[ENTRIES SUPPLIED Boundary: Start]

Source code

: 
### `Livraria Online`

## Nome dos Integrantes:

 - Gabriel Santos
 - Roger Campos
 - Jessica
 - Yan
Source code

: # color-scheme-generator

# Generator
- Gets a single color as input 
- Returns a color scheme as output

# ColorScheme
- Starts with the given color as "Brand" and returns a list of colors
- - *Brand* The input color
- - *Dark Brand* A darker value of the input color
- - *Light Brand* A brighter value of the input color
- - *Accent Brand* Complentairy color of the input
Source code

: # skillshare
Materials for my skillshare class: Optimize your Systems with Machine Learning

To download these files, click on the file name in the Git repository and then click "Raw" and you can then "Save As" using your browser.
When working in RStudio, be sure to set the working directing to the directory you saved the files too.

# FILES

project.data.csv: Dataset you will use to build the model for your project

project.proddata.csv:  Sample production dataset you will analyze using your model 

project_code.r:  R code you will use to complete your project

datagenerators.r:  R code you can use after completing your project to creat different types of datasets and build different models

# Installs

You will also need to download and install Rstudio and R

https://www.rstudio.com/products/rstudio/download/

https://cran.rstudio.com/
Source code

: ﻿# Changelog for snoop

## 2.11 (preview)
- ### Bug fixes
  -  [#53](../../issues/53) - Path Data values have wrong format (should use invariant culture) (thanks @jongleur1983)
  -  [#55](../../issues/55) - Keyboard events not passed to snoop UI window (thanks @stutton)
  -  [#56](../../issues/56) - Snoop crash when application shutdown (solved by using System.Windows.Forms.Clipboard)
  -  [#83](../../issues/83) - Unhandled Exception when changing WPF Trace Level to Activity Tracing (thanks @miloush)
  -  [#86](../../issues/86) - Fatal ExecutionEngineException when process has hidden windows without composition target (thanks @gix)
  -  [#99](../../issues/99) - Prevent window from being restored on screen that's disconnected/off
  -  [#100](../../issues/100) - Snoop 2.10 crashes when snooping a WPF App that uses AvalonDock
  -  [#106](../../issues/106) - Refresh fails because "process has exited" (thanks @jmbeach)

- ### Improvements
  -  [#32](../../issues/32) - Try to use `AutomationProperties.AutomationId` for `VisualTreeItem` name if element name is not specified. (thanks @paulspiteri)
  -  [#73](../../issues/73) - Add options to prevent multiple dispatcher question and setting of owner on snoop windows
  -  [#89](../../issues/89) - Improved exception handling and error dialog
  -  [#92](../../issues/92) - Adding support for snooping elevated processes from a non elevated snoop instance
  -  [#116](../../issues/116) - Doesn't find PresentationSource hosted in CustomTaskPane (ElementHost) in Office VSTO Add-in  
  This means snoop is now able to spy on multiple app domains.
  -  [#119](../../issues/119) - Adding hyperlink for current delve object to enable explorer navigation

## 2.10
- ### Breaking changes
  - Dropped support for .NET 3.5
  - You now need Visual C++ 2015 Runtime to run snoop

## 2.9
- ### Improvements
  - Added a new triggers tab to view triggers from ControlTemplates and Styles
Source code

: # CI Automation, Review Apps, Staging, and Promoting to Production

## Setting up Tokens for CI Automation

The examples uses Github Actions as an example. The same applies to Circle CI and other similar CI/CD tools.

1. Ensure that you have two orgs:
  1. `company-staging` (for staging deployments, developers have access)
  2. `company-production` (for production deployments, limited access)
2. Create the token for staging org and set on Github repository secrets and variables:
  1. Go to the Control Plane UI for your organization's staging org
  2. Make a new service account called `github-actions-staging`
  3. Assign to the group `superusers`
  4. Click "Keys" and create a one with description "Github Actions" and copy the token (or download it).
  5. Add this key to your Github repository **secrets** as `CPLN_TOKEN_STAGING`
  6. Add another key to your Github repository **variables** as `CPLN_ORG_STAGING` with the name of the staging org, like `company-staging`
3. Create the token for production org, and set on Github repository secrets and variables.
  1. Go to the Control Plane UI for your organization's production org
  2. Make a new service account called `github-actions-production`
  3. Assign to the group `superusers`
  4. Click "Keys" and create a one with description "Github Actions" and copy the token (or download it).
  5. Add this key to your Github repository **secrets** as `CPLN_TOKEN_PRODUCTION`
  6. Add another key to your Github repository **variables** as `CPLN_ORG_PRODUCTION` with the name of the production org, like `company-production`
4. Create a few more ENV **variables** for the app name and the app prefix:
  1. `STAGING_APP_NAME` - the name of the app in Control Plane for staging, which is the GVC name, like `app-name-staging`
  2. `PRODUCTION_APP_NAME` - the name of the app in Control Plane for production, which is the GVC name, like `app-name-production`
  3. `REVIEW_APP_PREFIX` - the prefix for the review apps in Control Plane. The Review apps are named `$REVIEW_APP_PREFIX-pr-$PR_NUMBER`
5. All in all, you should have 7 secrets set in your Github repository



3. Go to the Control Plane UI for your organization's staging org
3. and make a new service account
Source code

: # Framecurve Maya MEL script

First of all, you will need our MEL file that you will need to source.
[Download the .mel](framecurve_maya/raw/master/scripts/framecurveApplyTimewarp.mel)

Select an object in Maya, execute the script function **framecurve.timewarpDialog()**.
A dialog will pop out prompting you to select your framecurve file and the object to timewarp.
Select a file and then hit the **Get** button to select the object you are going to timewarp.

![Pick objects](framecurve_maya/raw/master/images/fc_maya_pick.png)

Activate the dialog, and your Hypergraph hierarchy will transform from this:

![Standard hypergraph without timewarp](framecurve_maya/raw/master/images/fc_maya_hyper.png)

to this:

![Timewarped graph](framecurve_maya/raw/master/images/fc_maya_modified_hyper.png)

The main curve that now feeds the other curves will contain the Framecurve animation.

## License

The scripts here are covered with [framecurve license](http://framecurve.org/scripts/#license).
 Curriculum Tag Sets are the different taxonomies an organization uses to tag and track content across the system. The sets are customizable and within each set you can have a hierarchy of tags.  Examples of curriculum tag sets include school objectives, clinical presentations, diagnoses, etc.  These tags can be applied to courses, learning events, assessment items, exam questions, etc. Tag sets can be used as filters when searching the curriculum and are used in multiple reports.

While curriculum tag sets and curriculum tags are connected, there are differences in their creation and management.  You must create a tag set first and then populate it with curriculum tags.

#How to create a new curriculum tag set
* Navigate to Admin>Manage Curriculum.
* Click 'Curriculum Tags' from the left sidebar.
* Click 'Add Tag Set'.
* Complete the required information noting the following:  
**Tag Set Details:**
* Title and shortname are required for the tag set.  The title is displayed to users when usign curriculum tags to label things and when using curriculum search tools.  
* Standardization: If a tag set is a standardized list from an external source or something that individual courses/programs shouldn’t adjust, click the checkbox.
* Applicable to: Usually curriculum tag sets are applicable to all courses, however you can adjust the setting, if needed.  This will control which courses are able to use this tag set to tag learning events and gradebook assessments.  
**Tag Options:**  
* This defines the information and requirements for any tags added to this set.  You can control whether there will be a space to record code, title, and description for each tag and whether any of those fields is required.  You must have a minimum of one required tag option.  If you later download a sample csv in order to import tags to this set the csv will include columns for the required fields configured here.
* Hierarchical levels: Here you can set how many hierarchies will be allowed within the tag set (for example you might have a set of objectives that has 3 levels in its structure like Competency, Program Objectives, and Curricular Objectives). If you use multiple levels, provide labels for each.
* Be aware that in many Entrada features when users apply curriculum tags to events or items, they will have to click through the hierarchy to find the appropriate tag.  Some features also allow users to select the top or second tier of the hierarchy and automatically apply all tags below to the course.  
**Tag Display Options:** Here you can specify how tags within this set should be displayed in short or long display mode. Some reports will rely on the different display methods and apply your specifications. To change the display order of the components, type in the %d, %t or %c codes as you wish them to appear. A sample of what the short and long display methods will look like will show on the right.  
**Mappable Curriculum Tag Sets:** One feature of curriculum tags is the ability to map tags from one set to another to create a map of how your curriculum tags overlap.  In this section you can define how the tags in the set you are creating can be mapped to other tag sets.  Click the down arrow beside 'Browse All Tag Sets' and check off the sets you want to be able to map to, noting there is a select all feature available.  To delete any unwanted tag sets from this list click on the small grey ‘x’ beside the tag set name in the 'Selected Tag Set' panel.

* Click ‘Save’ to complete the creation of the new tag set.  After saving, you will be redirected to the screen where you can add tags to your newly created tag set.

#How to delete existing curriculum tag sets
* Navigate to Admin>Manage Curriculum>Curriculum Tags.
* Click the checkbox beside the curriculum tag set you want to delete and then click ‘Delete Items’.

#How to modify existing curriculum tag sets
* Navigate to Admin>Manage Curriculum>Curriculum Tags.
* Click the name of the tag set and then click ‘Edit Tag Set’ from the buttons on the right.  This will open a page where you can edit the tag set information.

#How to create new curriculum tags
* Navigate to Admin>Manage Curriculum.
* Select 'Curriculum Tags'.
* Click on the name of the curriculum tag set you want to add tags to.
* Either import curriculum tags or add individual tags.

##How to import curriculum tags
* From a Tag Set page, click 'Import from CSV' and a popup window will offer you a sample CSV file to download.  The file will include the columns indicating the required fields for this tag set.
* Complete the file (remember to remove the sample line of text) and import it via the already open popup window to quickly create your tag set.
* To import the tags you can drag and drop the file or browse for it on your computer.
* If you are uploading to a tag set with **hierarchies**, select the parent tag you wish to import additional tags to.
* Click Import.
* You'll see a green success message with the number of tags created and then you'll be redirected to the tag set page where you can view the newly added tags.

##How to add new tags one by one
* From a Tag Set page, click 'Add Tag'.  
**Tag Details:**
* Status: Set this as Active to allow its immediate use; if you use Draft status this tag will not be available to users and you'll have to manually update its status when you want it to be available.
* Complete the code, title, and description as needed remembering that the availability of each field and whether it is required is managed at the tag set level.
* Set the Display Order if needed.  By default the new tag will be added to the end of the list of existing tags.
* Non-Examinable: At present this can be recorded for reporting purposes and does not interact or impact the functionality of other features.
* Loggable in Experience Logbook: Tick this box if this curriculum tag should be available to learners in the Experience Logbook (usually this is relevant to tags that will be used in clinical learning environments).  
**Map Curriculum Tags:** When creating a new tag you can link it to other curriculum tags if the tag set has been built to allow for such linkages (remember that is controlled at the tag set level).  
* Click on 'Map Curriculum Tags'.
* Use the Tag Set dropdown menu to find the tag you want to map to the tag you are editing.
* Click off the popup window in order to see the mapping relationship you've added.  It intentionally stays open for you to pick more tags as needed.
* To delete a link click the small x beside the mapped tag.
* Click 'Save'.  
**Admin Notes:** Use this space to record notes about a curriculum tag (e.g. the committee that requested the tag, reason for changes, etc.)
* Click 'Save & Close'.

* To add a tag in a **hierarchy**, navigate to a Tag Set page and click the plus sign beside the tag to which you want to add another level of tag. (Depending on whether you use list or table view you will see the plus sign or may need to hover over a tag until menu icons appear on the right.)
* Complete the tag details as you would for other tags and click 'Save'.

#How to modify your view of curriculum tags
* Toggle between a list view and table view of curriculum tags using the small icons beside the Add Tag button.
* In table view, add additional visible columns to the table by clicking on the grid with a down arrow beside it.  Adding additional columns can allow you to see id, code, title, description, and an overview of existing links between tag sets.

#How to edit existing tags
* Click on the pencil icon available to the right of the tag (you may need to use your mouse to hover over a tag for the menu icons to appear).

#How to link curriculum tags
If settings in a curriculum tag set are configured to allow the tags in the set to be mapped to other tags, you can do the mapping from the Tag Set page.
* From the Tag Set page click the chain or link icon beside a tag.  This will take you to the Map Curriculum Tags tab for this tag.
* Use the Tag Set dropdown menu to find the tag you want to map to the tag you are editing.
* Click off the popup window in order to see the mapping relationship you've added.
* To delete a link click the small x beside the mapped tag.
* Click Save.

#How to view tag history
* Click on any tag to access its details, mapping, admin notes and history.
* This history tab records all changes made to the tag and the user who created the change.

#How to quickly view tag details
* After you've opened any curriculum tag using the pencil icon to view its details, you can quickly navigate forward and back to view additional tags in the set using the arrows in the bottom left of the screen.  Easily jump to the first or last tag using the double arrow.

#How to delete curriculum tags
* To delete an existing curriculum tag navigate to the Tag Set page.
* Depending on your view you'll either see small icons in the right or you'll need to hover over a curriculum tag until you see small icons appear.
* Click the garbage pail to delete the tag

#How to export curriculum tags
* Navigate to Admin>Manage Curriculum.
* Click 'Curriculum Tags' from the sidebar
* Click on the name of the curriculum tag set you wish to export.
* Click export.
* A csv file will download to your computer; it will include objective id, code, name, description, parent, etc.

[ENTRIES SUPPLIED Boundary: End]

▸ **PROMPT**:
Copy out, word for word, the part of the entries above that begins at the line with "window (thanks @stutton)" and ends at the line with "Tracing (thanks @miloush)", including both.

▸ **RESPONSE TO THE EXERCISE**:
  -  [#55](../../issues/55) - Keyboard events not passed to snoop UI window (thanks @stutton)
  -  [#56](../../issues/56) - Snoop crash when application shutdown (solved by using System.Windows.Forms.Clipboard)
  -  [#83](../../issues/83) - Unhandled Exception when changing WPF Trace Level to Activity Tracing (thanks @miloush)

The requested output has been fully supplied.